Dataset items
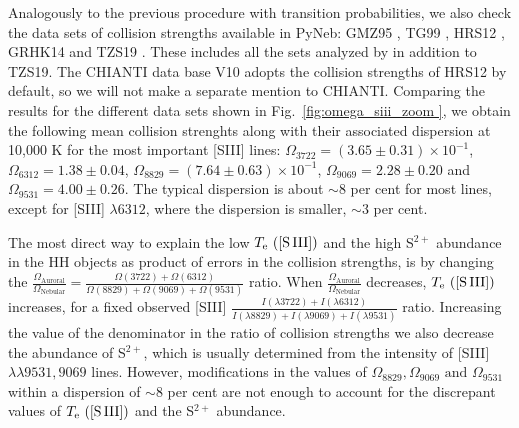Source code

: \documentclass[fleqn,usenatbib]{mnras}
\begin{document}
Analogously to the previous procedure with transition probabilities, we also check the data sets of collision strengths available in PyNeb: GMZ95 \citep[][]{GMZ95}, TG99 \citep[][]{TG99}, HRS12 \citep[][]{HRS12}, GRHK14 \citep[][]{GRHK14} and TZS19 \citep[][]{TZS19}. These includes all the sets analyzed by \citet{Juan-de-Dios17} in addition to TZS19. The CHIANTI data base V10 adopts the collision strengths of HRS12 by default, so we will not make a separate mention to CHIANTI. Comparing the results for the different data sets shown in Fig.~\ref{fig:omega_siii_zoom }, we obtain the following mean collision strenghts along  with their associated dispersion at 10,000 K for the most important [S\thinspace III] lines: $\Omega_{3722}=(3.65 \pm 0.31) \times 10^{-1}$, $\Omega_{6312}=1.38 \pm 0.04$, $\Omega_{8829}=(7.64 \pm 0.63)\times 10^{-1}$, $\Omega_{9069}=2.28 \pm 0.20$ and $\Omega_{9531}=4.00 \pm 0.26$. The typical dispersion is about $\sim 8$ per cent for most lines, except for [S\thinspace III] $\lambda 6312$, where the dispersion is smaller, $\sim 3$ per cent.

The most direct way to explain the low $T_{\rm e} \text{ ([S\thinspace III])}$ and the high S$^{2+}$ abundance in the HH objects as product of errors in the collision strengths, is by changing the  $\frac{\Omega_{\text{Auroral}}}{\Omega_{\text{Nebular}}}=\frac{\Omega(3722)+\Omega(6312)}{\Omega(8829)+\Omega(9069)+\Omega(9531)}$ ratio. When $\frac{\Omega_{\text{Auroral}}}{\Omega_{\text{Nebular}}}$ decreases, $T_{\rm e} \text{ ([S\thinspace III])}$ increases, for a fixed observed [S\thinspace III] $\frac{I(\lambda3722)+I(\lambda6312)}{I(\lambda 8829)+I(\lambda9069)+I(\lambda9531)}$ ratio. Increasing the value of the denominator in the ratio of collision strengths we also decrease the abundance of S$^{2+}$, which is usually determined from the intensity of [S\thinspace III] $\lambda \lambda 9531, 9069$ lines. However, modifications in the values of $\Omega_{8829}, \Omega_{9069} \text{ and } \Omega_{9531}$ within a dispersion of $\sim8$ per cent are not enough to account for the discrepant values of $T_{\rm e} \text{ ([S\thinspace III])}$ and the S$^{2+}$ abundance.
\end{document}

--

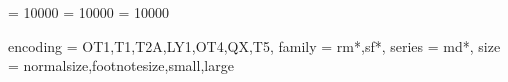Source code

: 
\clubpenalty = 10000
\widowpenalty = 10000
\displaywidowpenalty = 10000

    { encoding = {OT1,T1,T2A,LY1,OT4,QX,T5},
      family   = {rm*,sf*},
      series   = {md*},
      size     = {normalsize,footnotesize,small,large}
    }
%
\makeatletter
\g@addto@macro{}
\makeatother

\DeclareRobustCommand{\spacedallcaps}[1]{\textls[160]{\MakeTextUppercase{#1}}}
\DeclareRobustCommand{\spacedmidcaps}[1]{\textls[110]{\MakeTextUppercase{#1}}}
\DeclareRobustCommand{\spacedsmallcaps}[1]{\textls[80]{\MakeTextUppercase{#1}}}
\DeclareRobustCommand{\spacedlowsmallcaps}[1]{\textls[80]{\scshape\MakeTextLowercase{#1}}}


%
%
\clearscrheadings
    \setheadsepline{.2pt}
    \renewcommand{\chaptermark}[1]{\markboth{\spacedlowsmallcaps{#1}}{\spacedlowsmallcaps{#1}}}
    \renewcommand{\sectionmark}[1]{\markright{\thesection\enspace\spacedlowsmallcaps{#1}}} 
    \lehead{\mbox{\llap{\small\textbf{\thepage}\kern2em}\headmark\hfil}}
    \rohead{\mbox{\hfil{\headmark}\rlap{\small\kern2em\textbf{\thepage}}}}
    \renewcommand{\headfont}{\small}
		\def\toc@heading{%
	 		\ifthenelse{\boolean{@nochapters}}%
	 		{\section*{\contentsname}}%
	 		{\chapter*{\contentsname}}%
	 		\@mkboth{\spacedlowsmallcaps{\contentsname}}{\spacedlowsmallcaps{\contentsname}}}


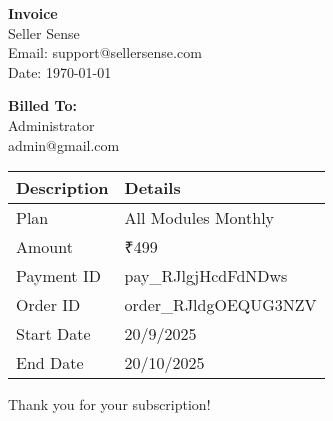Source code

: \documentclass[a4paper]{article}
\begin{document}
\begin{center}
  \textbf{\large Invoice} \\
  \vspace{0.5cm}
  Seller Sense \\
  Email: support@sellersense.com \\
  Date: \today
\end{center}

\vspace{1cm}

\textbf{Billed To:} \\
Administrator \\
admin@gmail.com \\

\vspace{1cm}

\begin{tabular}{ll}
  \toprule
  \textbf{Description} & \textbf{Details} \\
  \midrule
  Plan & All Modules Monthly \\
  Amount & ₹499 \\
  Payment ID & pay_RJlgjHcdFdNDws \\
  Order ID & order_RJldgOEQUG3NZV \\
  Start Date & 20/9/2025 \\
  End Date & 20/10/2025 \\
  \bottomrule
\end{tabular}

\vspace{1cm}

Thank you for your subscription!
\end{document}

---

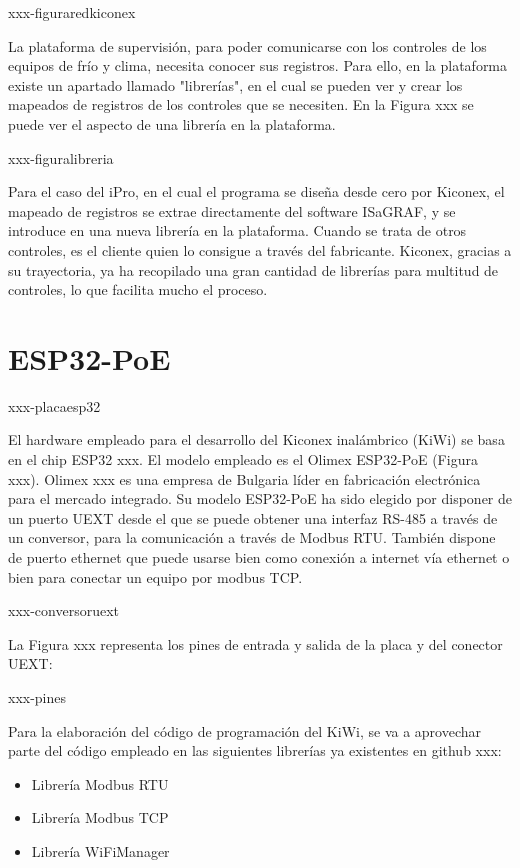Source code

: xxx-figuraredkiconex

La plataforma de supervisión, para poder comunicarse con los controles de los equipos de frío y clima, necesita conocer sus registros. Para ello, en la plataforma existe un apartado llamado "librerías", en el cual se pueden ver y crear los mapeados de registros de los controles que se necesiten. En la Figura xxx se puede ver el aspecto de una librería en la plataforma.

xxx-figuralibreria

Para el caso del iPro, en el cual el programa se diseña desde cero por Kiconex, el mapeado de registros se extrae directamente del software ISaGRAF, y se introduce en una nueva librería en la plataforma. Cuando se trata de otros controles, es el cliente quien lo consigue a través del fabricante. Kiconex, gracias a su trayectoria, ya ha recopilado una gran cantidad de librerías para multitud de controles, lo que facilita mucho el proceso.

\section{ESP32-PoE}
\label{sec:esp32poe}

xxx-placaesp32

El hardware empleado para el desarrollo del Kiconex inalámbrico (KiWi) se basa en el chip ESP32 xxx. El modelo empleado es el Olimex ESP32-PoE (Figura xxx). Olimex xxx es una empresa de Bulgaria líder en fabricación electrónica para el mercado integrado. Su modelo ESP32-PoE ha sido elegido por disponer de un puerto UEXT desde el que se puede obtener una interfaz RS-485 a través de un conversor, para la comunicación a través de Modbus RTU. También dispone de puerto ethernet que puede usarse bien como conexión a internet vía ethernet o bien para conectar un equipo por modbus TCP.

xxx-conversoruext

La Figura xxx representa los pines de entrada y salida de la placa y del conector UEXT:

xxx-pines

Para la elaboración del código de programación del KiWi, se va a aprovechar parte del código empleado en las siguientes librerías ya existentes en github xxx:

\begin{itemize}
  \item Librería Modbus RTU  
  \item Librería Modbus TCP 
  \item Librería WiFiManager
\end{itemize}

Work to be completed —
Which lines in the records above contain the word "hfil"? Return each of them.

Exercise output —
    \lehead{\mbox{\llap{\small\textbf{\thepage}\kern2em}\headmark\hfil}}
    \rohead{\mbox{\hfil{\headmark}\rlap{\small\kern2em\textbf{\thepage}}}}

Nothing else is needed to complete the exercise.